Né en 1955 à Manakra, sur la côte sud-est de Madagascar, Benjamin Marc Balthason Ramaroson est inscrit pendant deux ans à l’Université d’Etat d’Antananarivo. Il fait profession comme membre de la Congrégation de la Mission en 1980, puis est ordonné prêtre le 15 août 1984. Après avoir été curé à la cathédrale de Farafangana de 1984 à 1989, il étudie à l’Université pontificale grégorienne pour obtenir un doctorat en théologie spirituelle. Le prêtre lazariste est nommé évêque de Farafangana le 26 novembre 2005 et huit ans plus tard, il devient archevêque de Antsiranana. Ces différentes fonc-tions ne l’empêchent pas de garder une attention pastorale toute particulière envers les catholiques vivant dans la brousse: lorsque nous l’interrogeons, le prélat revient précisément d’une visite pastorale en milieu rural.
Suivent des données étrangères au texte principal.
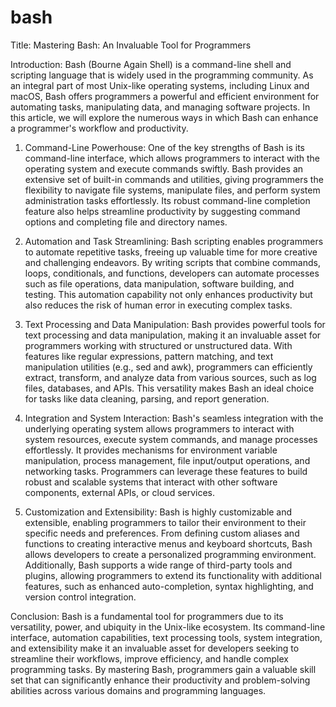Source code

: # bash
Title: Mastering Bash: An Invaluable Tool for Programmers

Introduction:
Bash (Bourne Again Shell) is a command-line shell and scripting language that is widely used in the programming community. As an integral part of most Unix-like operating systems, including Linux and macOS, Bash offers programmers a powerful and efficient environment for automating tasks, manipulating data, and managing software projects. In this article, we will explore the numerous ways in which Bash can enhance a programmer's workflow and productivity.

1. Command-Line Powerhouse:
One of the key strengths of Bash is its command-line interface, which allows programmers to interact with the operating system and execute commands swiftly. Bash provides an extensive set of built-in commands and utilities, giving programmers the flexibility to navigate file systems, manipulate files, and perform system administration tasks effortlessly. Its robust command-line completion feature also helps streamline productivity by suggesting command options and completing file and directory names.

2. Automation and Task Streamlining:
Bash scripting enables programmers to automate repetitive tasks, freeing up valuable time for more creative and challenging endeavors. By writing scripts that combine commands, loops, conditionals, and functions, developers can automate processes such as file operations, data manipulation, software building, and testing. This automation capability not only enhances productivity but also reduces the risk of human error in executing complex tasks.

3. Text Processing and Data Manipulation:
Bash provides powerful tools for text processing and data manipulation, making it an invaluable asset for programmers working with structured or unstructured data. With features like regular expressions, pattern matching, and text manipulation utilities (e.g., sed and awk), programmers can efficiently extract, transform, and analyze data from various sources, such as log files, databases, and APIs. This versatility makes Bash an ideal choice for tasks like data cleaning, parsing, and report generation.

4. Integration and System Interaction:
Bash's seamless integration with the underlying operating system allows programmers to interact with system resources, execute system commands, and manage processes effortlessly. It provides mechanisms for environment variable manipulation, process management, file input/output operations, and networking tasks. Programmers can leverage these features to build robust and scalable systems that interact with other software components, external APIs, or cloud services.

5. Customization and Extensibility:
Bash is highly customizable and extensible, enabling programmers to tailor their environment to their specific needs and preferences. From defining custom aliases and functions to creating interactive menus and keyboard shortcuts, Bash allows developers to create a personalized programming environment. Additionally, Bash supports a wide range of third-party tools and plugins, allowing programmers to extend its functionality with additional features, such as enhanced auto-completion, syntax highlighting, and version control integration.

Conclusion:
Bash is a fundamental tool for programmers due to its versatility, power, and ubiquity in the Unix-like ecosystem. Its command-line interface, automation capabilities, text processing tools, system integration, and extensibility make it an invaluable asset for developers seeking to streamline their workflows, improve efficiency, and handle complex programming tasks. By mastering Bash, programmers gain a valuable skill set that can significantly enhance their productivity and problem-solving abilities across various domains and programming languages.
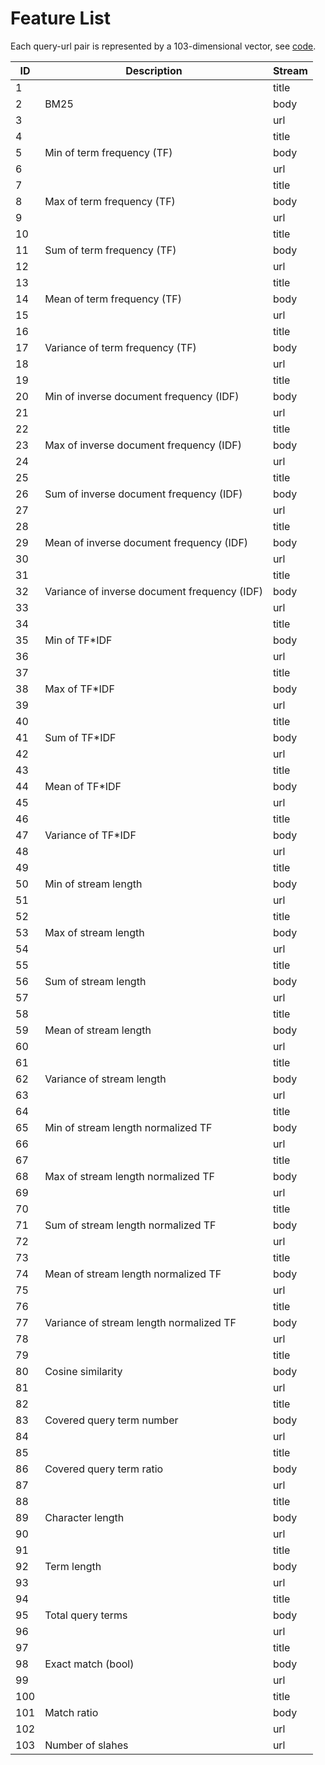 # Feature List

Each query-url pair is represented by a 103-dimensional vector, see [code](./ltr/types.py).

<table>
<thead>
<tr>
<th>ID</th>
<th>Description</th>
<th>Stream</th>
</tr>
</thead>
<tbody>
<tr><td>1</td><td rowspan="3">BM25</td><td>title</td></tr>
<tr><td>2</td><td>body</td></tr>
<tr><td>3</td><td>url</td></tr>
<tr><td>4</td><td rowspan="3">Min of term frequency (TF)</td><td>title</td></tr>
<tr><td>5</td><td>body</td></tr>
<tr><td>6</td><td>url</td></tr>
<tr><td>7</td><td rowspan="3">Max of term frequency (TF)</td><td>title</td></tr>
<tr><td>8</td><td>body</td></tr>
<tr><td>9</td><td>url</td></tr>
<tr><td>10</td><td rowspan="3">Sum of term frequency (TF)</td><td>title</td></tr>
<tr><td>11</td><td>body</td></tr>
<tr><td>12</td><td>url</td></tr>
<tr><td>13</td><td rowspan="3">Mean of term frequency (TF)</td><td>title</td></tr>
<tr><td>14</td><td>body</td></tr>
<tr><td>15</td><td>url</td></tr>
<tr><td>16</td><td rowspan="3">Variance of term frequency (TF)</td><td>title</td></tr>
<tr><td>17</td><td>body</td></tr>
<tr><td>18</td><td>url</td></tr>
<tr><td>19</td><td rowspan="3">Min of inverse document frequency (IDF)</td><td>title</td></tr>
<tr><td>20</td><td>body</td></tr>
<tr><td>21</td><td>url</td></tr>
<tr><td>22</td><td rowspan="3">Max of inverse document frequency (IDF)</td><td>title</td></tr>
<tr><td>23</td><td>body</td></tr>
<tr><td>24</td><td>url</td></tr>
<tr><td>25</td><td rowspan="3">Sum of inverse document frequency (IDF)</td><td>title</td></tr>
<tr><td>26</td><td>body</td></tr>
<tr><td>27</td><td>url</td></tr>
<tr><td>28</td><td rowspan="3">Mean of inverse document frequency (IDF)</td><td>title</td></tr>
<tr><td>29</td><td>body</td></tr>
<tr><td>30</td><td>url</td></tr>
<tr><td>31</td><td rowspan="3">Variance of inverse document frequency (IDF)</td><td>title</td></tr>
<tr><td>32</td><td>body</td></tr>
<tr><td>33</td><td>url</td></tr>
<tr><td>34</td><td rowspan="3">Min of TF*IDF</td><td>title</td></tr>
<tr><td>35</td><td>body</td></tr>
<tr><td>36</td><td>url</td></tr>
<tr><td>37</td><td rowspan="3">Max of TF*IDF</td><td>title</td></tr>
<tr><td>38</td><td>body</td></tr>
<tr><td>39</td><td>url</td></tr>
<tr><td>40</td><td rowspan="3">Sum of TF*IDF</td><td>title</td></tr>
<tr><td>41</td><td>body</td></tr>
<tr><td>42</td><td>url</td></tr>
<tr><td>43</td><td rowspan="3">Mean of TF*IDF</td><td>title</td></tr>
<tr><td>44</td><td>body</td></tr>
<tr><td>45</td><td>url</td></tr>
<tr><td>46</td><td rowspan="3">Variance of TF*IDF</td><td>title</td></tr>
<tr><td>47</td><td>body</td></tr>
<tr><td>48</td><td>url</td></tr>
<tr><td>49</td><td rowspan="3">Min of stream length</td><td>title</td></tr>
<tr><td>50</td><td>body</td></tr>
<tr><td>51</td><td>url</td></tr>
<tr><td>52</td><td rowspan="3">Max of stream length</td><td>title</td></tr>
<tr><td>53</td><td>body</td></tr>
<tr><td>54</td><td>url</td></tr>
<tr><td>55</td><td rowspan="3">Sum of stream length</td><td>title</td></tr>
<tr><td>56</td><td>body</td></tr>
<tr><td>57</td><td>url</td></tr>
<tr><td>58</td><td rowspan="3">Mean of stream length</td><td>title</td></tr>
<tr><td>59</td><td>body</td></tr>
<tr><td>60</td><td>url</td></tr>
<tr><td>61</td><td rowspan="3">Variance of stream length</td><td>title</td></tr>
<tr><td>62</td><td>body</td></tr>
<tr><td>63</td><td>url</td></tr>
<tr><td>64</td><td rowspan="3">Min of stream length normalized TF</td><td>title</td></tr>
<tr><td>65</td><td>body</td></tr>
<tr><td>66</td><td>url</td></tr>
<tr><td>67</td><td rowspan="3">Max of stream length normalized TF</td><td>title</td></tr>
<tr><td>68</td><td>body</td></tr>
<tr><td>69</td><td>url</td></tr>
<tr><td>70</td><td rowspan="3">Sum of stream length normalized TF</td><td>title</td></tr>
<tr><td>71</td><td>body</td></tr>
<tr><td>72</td><td>url</td></tr>
<tr><td>73</td><td rowspan="3">Mean of stream length normalized TF</td><td>title</td></tr>
<tr><td>74</td><td>body</td></tr>
<tr><td>75</td><td>url</td></tr>
<tr><td>76</td><td rowspan="3">Variance of stream length normalized TF</td><td>title</td></tr>
<tr><td>77</td><td>body</td></tr>
<tr><td>78</td><td>url</td></tr>
<tr><td>79</td><td rowspan="3">Cosine similarity</td><td>title</td></tr>
<tr><td>80</td><td>body</td></tr>
<tr><td>81</td><td>url</td></tr>
<tr><td>82</td><td rowspan="3">Covered query term number</td><td>title</td></tr>
<tr><td>83</td><td>body</td></tr>
<tr><td>84</td><td>url</td></tr>
<tr><td>85</td><td rowspan="3">Covered query term ratio</td><td>title</td></tr>
<tr><td>86</td><td>body</td></tr>
<tr><td>87</td><td>url</td></tr>
<tr><td>88</td><td rowspan="3">Character length</td><td>title</td></tr>
<tr><td>89</td><td>body</td></tr>
<tr><td>90</td><td>url</td></tr>
<tr><td>91</td><td rowspan="3">Term length</td><td>title</td></tr>
<tr><td>92</td><td>body</td></tr>
<tr><td>93</td><td>url</td></tr>
<tr><td>94</td><td rowspan="3">Total query terms</td><td>title</td></tr>
<tr><td>95</td><td>body</td></tr>
<tr><td>96</td><td>url</td></tr>
<tr><td>97</td><td rowspan="3">Exact match (bool)</td><td>title</td></tr>
<tr><td>98</td><td>body</td></tr>
<tr><td>99</td><td>url</td></tr>
<tr><td>100</td><td rowspan="3">Match ratio</td><td>title</td></tr>
<tr><td>101</td><td>body</td></tr>
<tr><td>102</td><td>url</td></tr>
<tr><td>103</td><td>Number of slahes</td><td>url</td></tr>
</tbody>
</table>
Se définissant comme un «avorton lazariste», de même que saint Paul se considérait comme un «avorton de Dieu», Mgr Ramaroson ne cache pas son attachement depuis toujours envers sa congrégation. «Dès mon enfance, ma famille côtoyait des prêtres lazaristes, très présents dans le sud-est de Madagascar, ma mère était respon-sable des mouvements mariaux et souvent je l’accompagnais. A la suite de quoi j’ai accompagné également des prêtres en tournée en brousse et c’est ainsi que j’ai vu comment ces derniers évangélisaient, animés par cet amour et cette proximité envers les gens, surtout les plus démunis, qu’ils aident à sortir de la pauvreté. En parlant avec les missionnaires et en lisant l’histoire de saint Vincent de Paul, j’ai pu connaître le charisme des anciens. Pour moi, ce charisme est très important pour l'évangélisation, enracinée dans une pastorale qui va vers les gens, proche du Peuple de Dieu».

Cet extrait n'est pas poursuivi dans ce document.